- **Activity**:
The following data needs to be repeated exactly, with all images excluded.

- **Data shown**:

━━━━━━━━━━━━━━━━

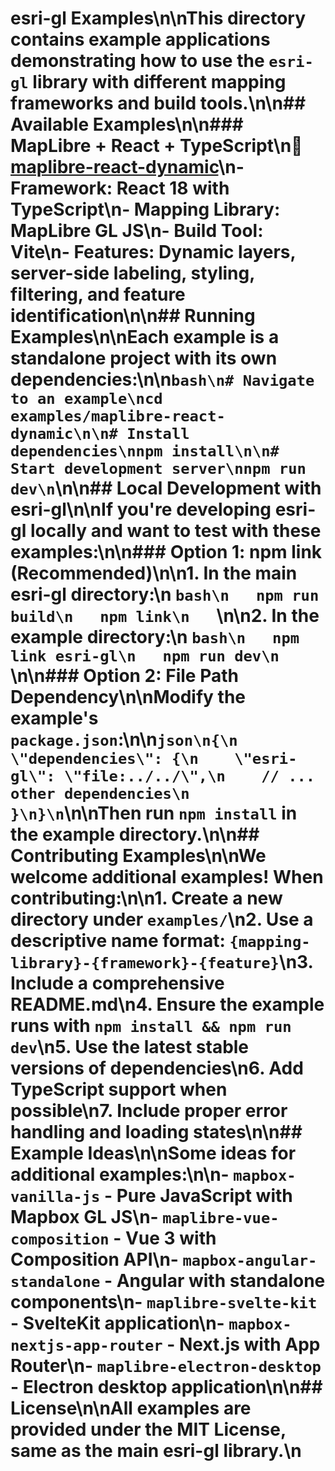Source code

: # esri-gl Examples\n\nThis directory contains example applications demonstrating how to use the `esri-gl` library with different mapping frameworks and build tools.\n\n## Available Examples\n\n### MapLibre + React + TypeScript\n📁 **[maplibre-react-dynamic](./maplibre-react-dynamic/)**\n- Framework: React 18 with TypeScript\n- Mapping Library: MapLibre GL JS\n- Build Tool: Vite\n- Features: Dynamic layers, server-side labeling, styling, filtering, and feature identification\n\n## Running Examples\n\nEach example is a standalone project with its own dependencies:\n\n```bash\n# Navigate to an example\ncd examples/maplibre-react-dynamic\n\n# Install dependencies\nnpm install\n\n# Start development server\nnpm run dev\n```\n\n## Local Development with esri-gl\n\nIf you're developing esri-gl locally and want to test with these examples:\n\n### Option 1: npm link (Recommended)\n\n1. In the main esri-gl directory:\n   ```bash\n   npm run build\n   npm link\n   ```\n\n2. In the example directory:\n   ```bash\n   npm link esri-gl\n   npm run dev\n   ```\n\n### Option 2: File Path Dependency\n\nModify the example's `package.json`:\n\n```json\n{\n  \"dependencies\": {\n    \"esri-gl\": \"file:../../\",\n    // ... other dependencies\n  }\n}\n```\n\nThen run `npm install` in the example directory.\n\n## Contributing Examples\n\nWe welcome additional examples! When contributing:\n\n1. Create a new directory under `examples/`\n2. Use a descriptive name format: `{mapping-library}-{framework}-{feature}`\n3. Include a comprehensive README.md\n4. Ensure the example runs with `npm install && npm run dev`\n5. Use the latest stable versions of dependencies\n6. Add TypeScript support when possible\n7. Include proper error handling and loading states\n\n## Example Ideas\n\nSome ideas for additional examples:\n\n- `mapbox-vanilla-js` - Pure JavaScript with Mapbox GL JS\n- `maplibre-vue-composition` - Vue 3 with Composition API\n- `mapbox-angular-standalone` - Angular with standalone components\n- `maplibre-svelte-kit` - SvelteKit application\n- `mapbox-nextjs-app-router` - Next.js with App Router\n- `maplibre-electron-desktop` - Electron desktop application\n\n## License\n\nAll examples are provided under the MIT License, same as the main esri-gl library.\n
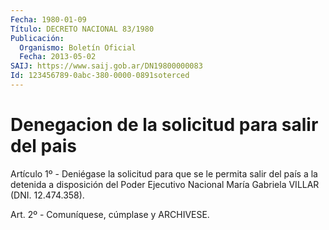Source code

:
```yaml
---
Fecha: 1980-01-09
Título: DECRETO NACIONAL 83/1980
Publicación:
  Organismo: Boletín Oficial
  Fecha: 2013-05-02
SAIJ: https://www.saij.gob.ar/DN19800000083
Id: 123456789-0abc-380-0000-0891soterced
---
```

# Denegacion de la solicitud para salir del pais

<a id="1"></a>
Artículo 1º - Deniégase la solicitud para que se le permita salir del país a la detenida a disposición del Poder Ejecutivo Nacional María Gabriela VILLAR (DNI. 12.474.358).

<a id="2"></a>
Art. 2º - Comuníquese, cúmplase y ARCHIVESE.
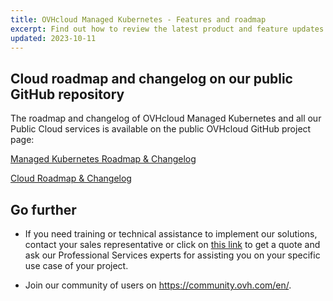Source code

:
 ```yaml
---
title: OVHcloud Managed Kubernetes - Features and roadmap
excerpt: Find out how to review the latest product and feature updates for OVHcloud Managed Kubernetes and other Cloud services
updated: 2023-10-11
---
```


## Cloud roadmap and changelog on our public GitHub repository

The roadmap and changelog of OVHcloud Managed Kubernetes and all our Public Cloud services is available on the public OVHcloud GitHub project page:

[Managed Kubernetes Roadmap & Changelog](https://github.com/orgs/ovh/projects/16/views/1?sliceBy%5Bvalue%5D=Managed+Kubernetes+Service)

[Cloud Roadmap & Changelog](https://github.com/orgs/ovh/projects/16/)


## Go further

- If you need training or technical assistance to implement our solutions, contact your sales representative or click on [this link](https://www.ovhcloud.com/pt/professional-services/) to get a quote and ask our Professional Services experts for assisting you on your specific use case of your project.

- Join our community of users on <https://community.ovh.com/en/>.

━━━━━━━━━━━━━━━━

- **Expected answer**:
Source code

: # esri-gl Examples\n\nThis directory contains example applications demonstrating how to use the `esri-gl` library with different mapping frameworks and build tools.\n\n## Available Examples\n\n### MapLibre + React + TypeScript\n📁 **[maplibre-react-dynamic](./maplibre-react-dynamic/)**\n- Framework: React 18 with TypeScript\n- Mapping Library: MapLibre GL JS\n- Build Tool: Vite\n- Features: Dynamic layers, server-side labeling, styling, filtering, and feature identification\n\n## Running Examples\n\nEach example is a standalone project with its own dependencies:\n\n```bash\n# Navigate to an example\ncd examples/maplibre-react-dynamic\n\n# Install dependencies\nnpm install\n\n# Start development server\nnpm run dev\n```\n\n## Local Development with esri-gl\n\nIf you're developing esri-gl locally and want to test with these examples:\n\n### Option 1: npm link (Recommended)\n\n1. In the main esri-gl directory:\n   ```bash\n   npm run build\n   npm link\n   ```\n\n2. In the example directory:\n   ```bash\n   npm link esri-gl\n   npm run dev\n   ```\n\n### Option 2: File Path Dependency\n\nModify the example's `package.json`:\n\n```json\n{\n  \"dependencies\": {\n    \"esri-gl\": \"file:../../\",\n    // ... other dependencies\n  }\n}\n```\n\nThen run `npm install` in the example directory.\n\n## Contributing Examples\n\nWe welcome additional examples! When contributing:\n\n1. Create a new directory under `examples/`\n2. Use a descriptive name format: `{mapping-library}-{framework}-{feature}`\n3. Include a comprehensive README.md\n4. Ensure the example runs with `npm install && npm run dev`\n5. Use the latest stable versions of dependencies\n6. Add TypeScript support when possible\n7. Include proper error handling and loading states\n\n## Example Ideas\n\nSome ideas for additional examples:\n\n- `mapbox-vanilla-js` - Pure JavaScript with Mapbox GL JS\n- `maplibre-vue-composition` - Vue 3 with Composition API\n- `mapbox-angular-standalone` - Angular with standalone components\n- `maplibre-svelte-kit` - SvelteKit application\n- `mapbox-nextjs-app-router` - Next.js with App Router\n- `maplibre-electron-desktop` - Electron desktop application\n\n## License\n\nAll examples are provided under the MIT License, same as the main esri-gl library.\n
Source code

:
```yaml
---
Fecha: 1980-01-09
Título: DECRETO NACIONAL 83/1980
Publicación:
  Organismo: Boletín Oficial
  Fecha: 2013-05-02
SAIJ: https://www.saij.gob.ar/DN19800000083
Id: 123456789-0abc-380-0000-0891soterced
---
```

# Denegacion de la solicitud para salir del pais

<a id="1"></a>
Artículo 1º - Deniégase la solicitud para que se le permita salir del país a la detenida a disposición del Poder Ejecutivo Nacional María Gabriela VILLAR (DNI. 12.474.358).

<a id="2"></a>
Art. 2º - Comuníquese, cúmplase y ARCHIVESE.
Source code

:
 ```yaml
---
title: OVHcloud Managed Kubernetes - Features and roadmap
excerpt: Find out how to review the latest product and feature updates for OVHcloud Managed Kubernetes and other Cloud services
updated: 2023-10-11
---
```


## Cloud roadmap and changelog on our public GitHub repository

The roadmap and changelog of OVHcloud Managed Kubernetes and all our Public Cloud services is available on the public OVHcloud GitHub project page:

[Managed Kubernetes Roadmap & Changelog](https://github.com/orgs/ovh/projects/16/views/1?sliceBy%5Bvalue%5D=Managed+Kubernetes+Service)

[Cloud Roadmap & Changelog](https://github.com/orgs/ovh/projects/16/)


## Go further

- If you need training or technical assistance to implement our solutions, contact your sales representative or click on [this link](https://www.ovhcloud.com/pt/professional-services/) to get a quote and ask our Professional Services experts for assisting you on your specific use case of your project.

- Join our community of users on <https://community.ovh.com/en/>.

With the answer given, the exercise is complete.